Ben Gorman

Ben Gorman

Life's a garden. Dig it.

Challenge

Create a 10x10 tensor of 32-bit integers filled with zeros. Then select a random 3x3 block inside the tensor and switch the values from 0 to 1.

Bonus
You can interpret this tensor as an image where 0s represent black pixels and 1s represent white pixels. Plot the image.


Solution

import torch
import random
 
random.seed(123)
 
foo = torch.zeros(size=(10,10), dtype=torch.int32)
i, j = random.randint(0, 7), random.randint(0, 7)
foo[i:(i+3), j:(j+3)] = 1

Explanation

  1. Instantiate a 10x10 tensor of 32-bit integer 0s.

    foo = torch.zeros(size=(10,10), dtype=torch.int32)
     
    print(foo)
    # tensor([[0, 0, 0, 0, 0, 0, 0, 0, 0, 0],
    #         [0, 0, 0, 0, 0, 0, 0, 0, 0, 0],
    #         [0, 0, 0, 0, 0, 0, 0, 0, 0, 0],
    #         [0, 0, 0, 0, 0, 0, 0, 0, 0, 0],
    #         [0, 0, 0, 0, 0, 0, 0, 0, 0, 0],
    #         [0, 0, 0, 0, 0, 0, 0, 0, 0, 0],
    #         [0, 0, 0, 0, 0, 0, 0, 0, 0, 0],
    #         [0, 0, 0, 0, 0, 0, 0, 0, 0, 0],
    #         [0, 0, 0, 0, 0, 0, 0, 0, 0, 0],
    #         [0, 0, 0, 0, 0, 0, 0, 0, 0, 0]], dtype=torch.int32)

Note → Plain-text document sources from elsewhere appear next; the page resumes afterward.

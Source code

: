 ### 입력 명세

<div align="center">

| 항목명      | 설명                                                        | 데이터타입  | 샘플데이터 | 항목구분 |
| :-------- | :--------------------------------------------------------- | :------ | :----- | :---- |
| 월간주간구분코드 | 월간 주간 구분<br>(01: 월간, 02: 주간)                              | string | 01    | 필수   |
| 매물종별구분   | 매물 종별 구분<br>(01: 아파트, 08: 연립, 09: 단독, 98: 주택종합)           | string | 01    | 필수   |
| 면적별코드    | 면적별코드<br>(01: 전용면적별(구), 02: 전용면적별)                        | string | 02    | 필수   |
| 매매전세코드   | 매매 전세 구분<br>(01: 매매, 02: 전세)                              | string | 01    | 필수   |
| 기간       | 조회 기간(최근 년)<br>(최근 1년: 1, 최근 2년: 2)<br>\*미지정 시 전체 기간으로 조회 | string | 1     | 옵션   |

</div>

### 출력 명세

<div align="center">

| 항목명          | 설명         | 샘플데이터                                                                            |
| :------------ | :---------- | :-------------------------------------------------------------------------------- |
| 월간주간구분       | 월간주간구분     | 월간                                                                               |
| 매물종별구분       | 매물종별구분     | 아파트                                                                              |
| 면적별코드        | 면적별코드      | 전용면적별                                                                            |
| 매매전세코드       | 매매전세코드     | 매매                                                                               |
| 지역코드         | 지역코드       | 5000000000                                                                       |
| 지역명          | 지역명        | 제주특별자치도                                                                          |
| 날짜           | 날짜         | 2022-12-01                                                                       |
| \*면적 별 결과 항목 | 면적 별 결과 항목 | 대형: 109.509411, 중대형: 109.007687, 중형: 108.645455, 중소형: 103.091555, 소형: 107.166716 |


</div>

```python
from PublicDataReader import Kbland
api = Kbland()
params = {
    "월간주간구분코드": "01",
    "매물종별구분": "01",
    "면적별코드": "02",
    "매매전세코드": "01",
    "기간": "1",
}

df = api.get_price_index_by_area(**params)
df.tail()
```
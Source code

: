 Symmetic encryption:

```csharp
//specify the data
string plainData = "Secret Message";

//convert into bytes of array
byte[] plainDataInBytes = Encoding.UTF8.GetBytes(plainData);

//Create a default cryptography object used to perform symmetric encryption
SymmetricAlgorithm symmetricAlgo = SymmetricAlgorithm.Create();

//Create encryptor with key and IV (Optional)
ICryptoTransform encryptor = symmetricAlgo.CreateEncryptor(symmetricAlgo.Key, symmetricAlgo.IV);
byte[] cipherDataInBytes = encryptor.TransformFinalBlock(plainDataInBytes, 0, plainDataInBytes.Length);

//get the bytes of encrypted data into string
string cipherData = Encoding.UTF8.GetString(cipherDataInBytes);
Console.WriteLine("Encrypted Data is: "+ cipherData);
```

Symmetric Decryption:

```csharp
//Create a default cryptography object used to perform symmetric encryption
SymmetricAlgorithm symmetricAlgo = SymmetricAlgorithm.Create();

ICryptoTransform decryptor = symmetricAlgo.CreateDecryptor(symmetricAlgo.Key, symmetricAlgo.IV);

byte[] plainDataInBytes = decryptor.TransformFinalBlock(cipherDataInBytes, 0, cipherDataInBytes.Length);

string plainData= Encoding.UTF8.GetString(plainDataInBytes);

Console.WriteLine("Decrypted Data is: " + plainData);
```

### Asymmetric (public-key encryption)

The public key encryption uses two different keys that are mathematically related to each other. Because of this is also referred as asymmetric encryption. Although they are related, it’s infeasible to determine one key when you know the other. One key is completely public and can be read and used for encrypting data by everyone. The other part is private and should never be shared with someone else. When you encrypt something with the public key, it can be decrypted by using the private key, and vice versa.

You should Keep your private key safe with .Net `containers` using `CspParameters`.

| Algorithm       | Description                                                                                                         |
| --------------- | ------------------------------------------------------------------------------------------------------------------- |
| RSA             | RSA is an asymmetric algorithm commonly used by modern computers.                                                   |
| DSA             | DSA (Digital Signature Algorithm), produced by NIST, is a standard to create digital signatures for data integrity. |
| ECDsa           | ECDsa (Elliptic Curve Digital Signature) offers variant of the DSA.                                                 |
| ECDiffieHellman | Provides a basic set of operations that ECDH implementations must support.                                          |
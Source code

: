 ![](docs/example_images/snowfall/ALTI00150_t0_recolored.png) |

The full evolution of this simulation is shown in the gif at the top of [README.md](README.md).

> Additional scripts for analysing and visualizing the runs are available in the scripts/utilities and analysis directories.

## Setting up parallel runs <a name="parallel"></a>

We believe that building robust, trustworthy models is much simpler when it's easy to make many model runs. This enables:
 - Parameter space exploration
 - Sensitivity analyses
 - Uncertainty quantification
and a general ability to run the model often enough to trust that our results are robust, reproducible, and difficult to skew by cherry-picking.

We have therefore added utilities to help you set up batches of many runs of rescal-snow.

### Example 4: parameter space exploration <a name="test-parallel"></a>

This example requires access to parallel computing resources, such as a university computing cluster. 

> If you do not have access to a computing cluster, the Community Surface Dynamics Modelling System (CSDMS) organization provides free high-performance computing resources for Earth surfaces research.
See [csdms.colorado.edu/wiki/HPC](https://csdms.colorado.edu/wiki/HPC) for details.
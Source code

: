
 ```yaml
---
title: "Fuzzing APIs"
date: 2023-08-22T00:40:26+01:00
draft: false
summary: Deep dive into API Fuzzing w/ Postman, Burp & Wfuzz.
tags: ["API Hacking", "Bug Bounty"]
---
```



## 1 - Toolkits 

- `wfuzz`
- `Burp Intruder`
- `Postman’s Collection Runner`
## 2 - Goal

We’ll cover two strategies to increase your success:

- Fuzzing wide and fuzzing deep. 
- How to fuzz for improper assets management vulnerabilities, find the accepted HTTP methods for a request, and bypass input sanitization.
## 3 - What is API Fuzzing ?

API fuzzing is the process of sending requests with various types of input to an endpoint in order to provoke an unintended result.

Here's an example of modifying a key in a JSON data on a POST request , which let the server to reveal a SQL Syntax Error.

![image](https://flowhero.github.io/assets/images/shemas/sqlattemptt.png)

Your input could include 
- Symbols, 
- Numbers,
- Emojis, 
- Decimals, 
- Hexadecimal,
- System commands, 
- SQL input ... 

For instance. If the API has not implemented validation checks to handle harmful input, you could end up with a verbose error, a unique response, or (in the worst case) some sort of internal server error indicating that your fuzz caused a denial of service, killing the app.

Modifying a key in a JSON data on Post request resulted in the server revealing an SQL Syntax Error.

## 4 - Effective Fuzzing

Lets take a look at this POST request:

    By default, torch.zeros() creates floats, so we explicitly tell it to use 32-bit integers with dtype=torch.int32.

  2. Randomly choose the top-left cell of the 3x3 block.

    We choose random a random (i,j) element such that the entire 3x3 block will fit inside foo.

    import random
        
    random.seed(123)
    i, j = random.randint(0, 7), random.randint(0, 7)
    print(i)  # 0
    print(j)  # 4
  3. Select the 3x3 block and update 0s to 1s.

    foo[i:(i+3), j:(j+3)] = 1
     
    print(foo)
    # tensor([[0, 0, 0, 0, 1, 1, 1, 0, 0, 0],
    #         [0, 0, 0, 0, 1, 1, 1, 0, 0, 0],
    #         [0, 0, 0, 0, 1, 1, 1, 0, 0, 0],
    #         [0, 0, 0, 0, 0, 0, 0, 0, 0, 0],
    #         [0, 0, 0, 0, 0, 0, 0, 0, 0, 0],
    #         [0, 0, 0, 0, 0, 0, 0, 0, 0, 0],
    #         [0, 0, 0, 0, 0, 0, 0, 0, 0, 0],
    #         [0, 0, 0, 0, 0, 0, 0, 0, 0, 0],
    #         [0, 0, 0, 0, 0, 0, 0, 0, 0, 0],
    #         [0, 0, 0, 0, 0, 0, 0, 0, 0, 0]], dtype=torch.int32)

Bonus
We can plot the array as an image using matplotlib.pyplot.imshow() with cmap='gray'.